* Exercise directions
Copy each line below that includes "hexstr".

* Given data
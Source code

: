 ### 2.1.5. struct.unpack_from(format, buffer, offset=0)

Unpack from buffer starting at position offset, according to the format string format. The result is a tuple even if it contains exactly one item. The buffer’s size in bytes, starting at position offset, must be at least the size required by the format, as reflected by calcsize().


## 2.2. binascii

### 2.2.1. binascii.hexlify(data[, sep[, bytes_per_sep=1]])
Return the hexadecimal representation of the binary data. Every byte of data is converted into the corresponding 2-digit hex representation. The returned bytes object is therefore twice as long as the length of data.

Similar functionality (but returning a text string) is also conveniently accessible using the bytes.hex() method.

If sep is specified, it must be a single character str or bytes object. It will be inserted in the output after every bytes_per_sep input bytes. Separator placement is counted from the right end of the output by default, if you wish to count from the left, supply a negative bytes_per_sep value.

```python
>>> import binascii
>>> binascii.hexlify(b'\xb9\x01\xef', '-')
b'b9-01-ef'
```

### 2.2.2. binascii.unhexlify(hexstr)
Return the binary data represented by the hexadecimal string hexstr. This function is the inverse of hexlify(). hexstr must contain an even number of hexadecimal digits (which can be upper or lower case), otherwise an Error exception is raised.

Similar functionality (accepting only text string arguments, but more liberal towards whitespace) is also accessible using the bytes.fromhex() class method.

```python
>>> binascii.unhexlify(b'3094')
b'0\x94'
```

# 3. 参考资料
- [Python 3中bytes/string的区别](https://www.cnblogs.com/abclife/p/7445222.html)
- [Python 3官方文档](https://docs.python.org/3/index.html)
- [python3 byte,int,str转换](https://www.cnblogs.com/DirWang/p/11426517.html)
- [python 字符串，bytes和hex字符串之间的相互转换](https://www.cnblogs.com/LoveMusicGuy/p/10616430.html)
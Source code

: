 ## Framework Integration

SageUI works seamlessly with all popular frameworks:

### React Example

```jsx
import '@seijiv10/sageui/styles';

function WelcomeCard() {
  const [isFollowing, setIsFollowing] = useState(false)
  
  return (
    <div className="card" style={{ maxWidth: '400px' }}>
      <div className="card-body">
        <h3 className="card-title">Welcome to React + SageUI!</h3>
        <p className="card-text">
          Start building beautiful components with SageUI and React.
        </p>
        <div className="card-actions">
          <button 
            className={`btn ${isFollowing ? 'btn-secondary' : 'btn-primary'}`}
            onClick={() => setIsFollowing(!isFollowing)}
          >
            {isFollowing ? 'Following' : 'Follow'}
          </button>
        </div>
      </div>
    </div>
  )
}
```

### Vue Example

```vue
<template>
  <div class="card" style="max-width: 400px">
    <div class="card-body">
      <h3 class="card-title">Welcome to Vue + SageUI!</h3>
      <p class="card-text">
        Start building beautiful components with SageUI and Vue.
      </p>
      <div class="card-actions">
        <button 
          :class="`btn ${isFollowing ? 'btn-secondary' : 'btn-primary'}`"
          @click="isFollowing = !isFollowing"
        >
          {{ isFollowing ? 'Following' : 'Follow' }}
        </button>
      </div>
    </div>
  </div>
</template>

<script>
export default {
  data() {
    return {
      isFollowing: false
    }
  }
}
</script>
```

* Exercise result
### 2.2.2. binascii.unhexlify(hexstr)
Return the binary data represented by the hexadecimal string hexstr. This function is the inverse of hexlify(). hexstr must contain an even number of hexadecimal digits (which can be upper or lower case), otherwise an Error exception is raised.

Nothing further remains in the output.